A panel of industry veterans addressed these constraints and offered ideas to overcome some of them to kick off the Disruptive Technologies Forum 2016 that took place November 29th in London.
The lead-off session of the forum, co-sponsored by DTCC and the Centre for the Study of Financial Innovation (CSFI), was moderated by CSFI Director Andrew Hilton and featured Rob Palatnick, DTCC Managing Director and Chief Technology Architect, Justin Chapman, Global Head of Market Advocacy and Innovation at Northern Trust, and Simon Taylor, Co-founder of London-based FinTech consultancy 11:FS.
Ripe for Innovation
All agreed the financial industry is ripe for massive technological innovation. “I’ve never seen a set of organizations that want innovation more than financial services,” Taylor said, “because they find themselves in this incumbency industry with a lot of legacy cost, really trying to transform.”

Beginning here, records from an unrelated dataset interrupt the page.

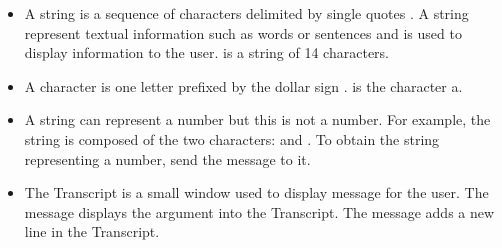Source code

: \begin{itemize}
\item A string is a sequence of characters delimited by  single quotes . A string  represent textual information such as words or sentences and is used to display information to the user.  is a string of 14 characters. 

\item A character is one letter prefixed by the dollar sign \ct{\$}.  is the character a.

\item A string can represent a number but this is not a number. For example, the string  is composed of the two characters:  and . To obtain the string representing a number, send the message  to it.

\item The Transcript is a small window used to display message for the user. 
The message  displays the argument into the Transcript. The message  adds a new line in the Transcript. 
\end{itemize}

\ifx\wholebook\relax\else
\fi
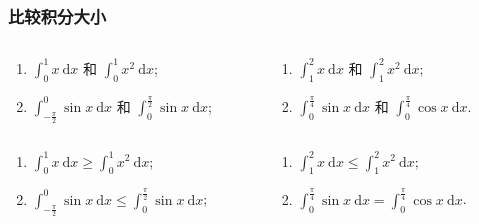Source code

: \documentclass[
10pt,
aspectratio=43,
]{beamer}
\begin{document}
\begin{frame}
	\frametitle{比较积分大小}
	\everymath{\displaystyle}
	\begin{block}{}
		\begin{columns}
			\begin{column}{0.5\textwidth}
				\begin{enumerate}
					\item $\int_0^1 x \mathrm{~d} x$ 和 $\int_0^1 x^2 \mathrm{~d} x$;
					\item	$\int_{-\frac{\pi}{2}}^0 \sin x \mathrm{~d} x$ 和 $\int_0^{\frac{\pi}{2}} \sin x \mathrm{~d} x$;
				\end{enumerate}
			\end{column}
			\begin{column}{0.5\textwidth}
				\begin{enumerate}
					\item $\int_1^2 x \mathrm{~d} x$ 和 $\int_1^2 x^2 \mathrm{~d} x$;
					\item $\int_0^{\frac{\pi}{4}} \sin x \mathrm{~d} x$ 和 $\int_0^{\frac{\pi}{4}} \cos x \mathrm{~d} x$.
				\end{enumerate}
			\end{column}
		\end{columns}
	\end{block}
	\begin{exampleblock}{}
		\begin{columns}
			\begin{column}{0.5\textwidth}
				\begin{enumerate}
					\item $\int_0^1 x \mathrm{~d} x\ge\int_0^1 x^2 \mathrm{~d} x$;
					\item	$\int_{-\frac{\pi}{2}}^0 \sin x \mathrm{~d} x\le\int_0^{\frac{\pi}{2}} \sin x \mathrm{~d} x$;
				\end{enumerate}
			\end{column}
			\begin{column}{0.5\textwidth}
				\begin{enumerate}
					\item $\int_1^2 x \mathrm{~d} x\le\int_1^2 x^2 \mathrm{~d} x$;
					\item $\int_0^{\frac{\pi}{4}} \sin x \mathrm{~d} x=\int_0^{\frac{\pi}{4}} \cos x \mathrm{~d} x$.
				\end{enumerate}
			\end{column}
		\end{columns}
	\end{exampleblock}
\end{frame}
\end{document}
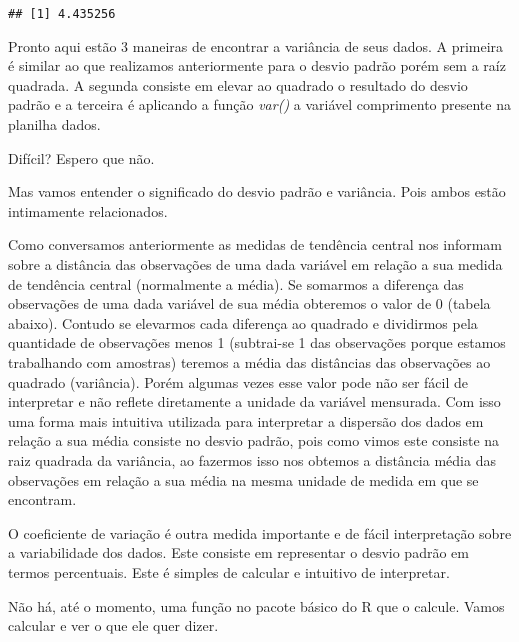 \documentclass[]{book}
\newenvironment{Shaded}{\begin{snugshade}}{\end{snugshade}}
\newcommand{\DecValTok}[1]{\textcolor[rgb]{0.00,0.00,0.81}{#1}}
\newcommand{\KeywordTok}[1]{\textcolor[rgb]{0.13,0.29,0.53}{\textbf{#1}}}
\newcommand{\NormalTok}[1]{#1}
\newcommand{\OperatorTok}[1]{\textcolor[rgb]{0.81,0.36,0.00}{\textbf{#1}}}
\begin{document}
\begin{verbatim}
## [1] 4.435256
\end{verbatim}

Pronto aqui estão 3 maneiras de encontrar a variância de seus dados. A primeira é similar ao que realizamos anteriormente para o desvio padrão porém sem a raíz quadrada. A segunda consiste em elevar ao quadrado o resultado do desvio padrão e a terceira é aplicando a função \emph{var()} a variável comprimento presente na planilha dados.

Difícil? Espero que não.

Mas vamos entender o significado do desvio padrão e variância. Pois ambos estão intimamente relacionados.

Como conversamos anteriormente as medidas de tendência central nos informam sobre a distância das observações de uma dada variável em relação a sua medida de tendência central (normalmente a média). Se somarmos a diferença das observações de uma dada variável de sua média obteremos o valor de 0 (tabela abaixo). Contudo se elevarmos cada diferença ao quadrado e dividirmos pela quantidade de observações menos 1 (subtrai-se 1 das observações porque estamos trabalhando com amostras) teremos a média das distâncias das observações ao quadrado (variância). Porém algumas vezes esse valor pode não ser fácil de interpretar e não reflete diretamente a unidade da variável mensurada. Com isso uma forma mais intuitiva utilizada para interpretar a dispersão dos dados em relação a sua média consiste no desvio padrão, pois como vimos este consiste na raiz quadrada da variância, ao fazermos isso nos obtemos a distância média das observações em relação a sua média na mesma unidade de medida em que se encontram.

O coeficiente de variação é outra medida importante e de fácil interpretação sobre a variabilidade dos dados. Este consiste em representar o desvio padrão em termos percentuais. Este é simples de calcular e intuitivo de interpretar.

Não há, até o momento, uma função no pacote básico do R que o calcule. Vamos calcular e ver o que ele quer dizer.

\begin{Shaded}
\end{Shaded}
\end{document}
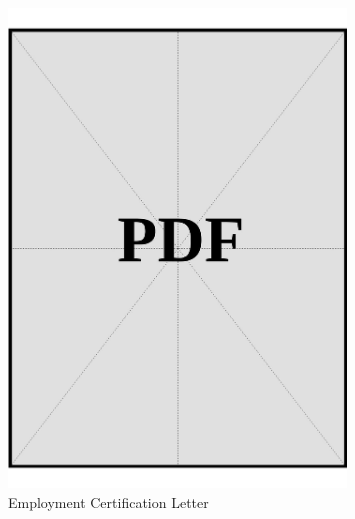 \begin{figure}[ht]
  \centering
  \includegraphics[page=1, width=0.8\textwidth]{../application-docs/applicant/employment/company-2/employment-letter.pdf}
  \caption{Employment Certification Letter}
  \label{pdf:company-2-certification-letter}
\end{figure}

\clearpage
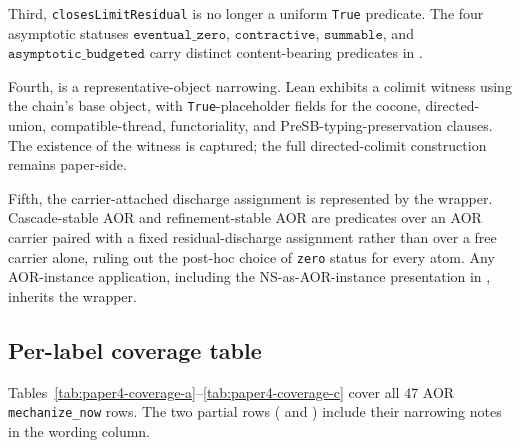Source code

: \documentclass[11pt]{article}
\newcommand{\asymptoticBudgeted}{\texttt{asymptotic\_budgeted}}
\newcommand{\summable}{\texttt{summable}}
\newcommand{\contractive}{\texttt{contractive}}
\newcommand{\eventualZero}{\texttt{eventual\_zero}}
\theoremstyle{definition}
\begin{document}
Third, \texttt{closesLimitResidual} is no longer a uniform
\texttt{True} predicate.  The four asymptotic statuses
\(\eventualZero\), \(\contractive\), \(\summable\), and
\(\asymptoticBudgeted\) carry distinct content-bearing predicates in
.

Fourth,  is a representative-object
narrowing.  Lean exhibits a colimit witness using the chain's base
object, with \texttt{True}-placeholder fields for the cocone,
directed-union, compatible-thread, functoriality, and
PreSB-typing-preservation clauses.  The existence of the witness is
captured; the full directed-colimit construction remains paper-side.

Fifth, the carrier-attached discharge assignment is represented by
the  wrapper.  Cascade-stable AOR and
refinement-stable AOR are predicates over an AOR carrier paired with
a fixed residual-discharge assignment rather than over a free carrier
alone, ruling out the post-hoc choice of \texttt{zero} status for
every atom.  Any AOR-instance application, including the
NS-as-AOR-instance presentation in
\citet{Tsiokos2026NavierStokes}, inherits the wrapper.

\subsection{Per-label coverage table}
\label{subsec:paper4-coverage-table}

Tables~\ref{tab:paper4-coverage-a}--\ref{tab:paper4-coverage-c} cover all 47 AOR \texttt{mechanize\_now} rows.  The two partial rows ( and ) include their narrowing notes in the wording column.
\end{document}
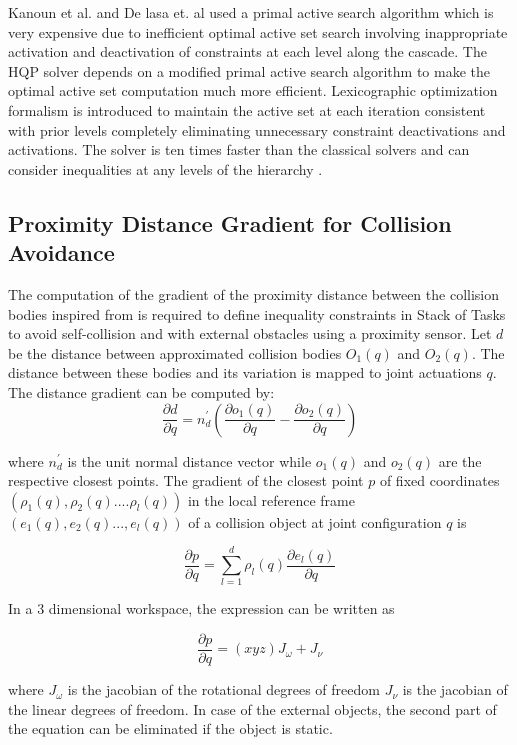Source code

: Kanoun et al. and De lasa et. al used a primal active search algorithm which is very expensive due to inefficient optimal active set search involving inappropriate activation and deactivation of constraints at each level along the cascade\cite{de2010feature}\cite{kanoun2011kinematic}. The HQP solver depends on a modified primal active search algorithm to make the optimal active set computation much more efficient. Lexicographic optimization formalism is introduced to maintain the active set at each iteration consistent with prior levels completely eliminating unnecessary constraint deactivations and activations. The solver is ten times faster than the classical solvers and can consider inequalities at any levels of the
hierarchy \cite{escande2014hierarchical}.
\subsection{Proximity Distance Gradient for Collision Avoidance}
The computation of the gradient of the proximity distance between the collision bodies inspired from \cite{escandestrictly} is required to define inequality constraints in Stack of Tasks to avoid self-collision and with external obstacles using a proximity sensor. Let $d$ be the distance between approximated collision bodies $O_1(q)$ and $O_2(q)$. The distance between these bodies and its variation is mapped to joint actuations $q$. The distance gradient can be computed by:
\[ \frac{\partial d}{\partial q} = n_d^{'}(\frac{\partial o_1(q)}{\partial q}- \frac{\partial o_2(q)}{\partial q}) \]

where $n_d^{'}$ is the unit normal distance vector while $o_1(q)$ and $o_2(q)$ are the respective closest points. The gradient of the closest point $p$ of fixed coordinates $(\rho_1(q),\rho_2(q)....\rho_l(q))$ in the local reference frame $(e_1(q),e_2(q)...,e_l(q))$ of a collision object at joint configuration $q$ is

\[\frac{\partial p}{\partial q} =  \sum_{l=1}^{d}\rho_l(q)\frac{\partial e_l(q) }{\partial q}\]

In a 3 dimensional workspace, the expression can be written as 

\[ \frac{\partial p}{\partial q} =  (x y  z)J_\omega + J_\nu \]

where $J_\omega$ is the jacobian of the rotational degrees of freedom $J_\nu$ is the jacobian of the linear degrees of freedom. In case of the external objects, the second part of the equation can be eliminated if the object is static.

According to Chapman, because of their legacy architecture, firms are now at an inflection point that calls for “significant disruption” in their technology.
Blockchain would certainly entail that level of disruption but a host of discrete applications are also ready for turnover. Palatnick cited DTCC’s Trade Information Warehouse repository for credit default swap transactions. DTCC is looking to replace the mainframe application, he said, because its costs need to be “right sized.”
But managing the costs and time horizons of new technologies poses a major challenge, panelists noted. Hilton lamented firms’ “impossible” situation: deciding when and how much to invest in a new technology like blockchain that is constantly evolving and, as a result, may be outmoded in months. “With all these different parts, moving at different speeds and different directions, how can anybody plan?” he asked.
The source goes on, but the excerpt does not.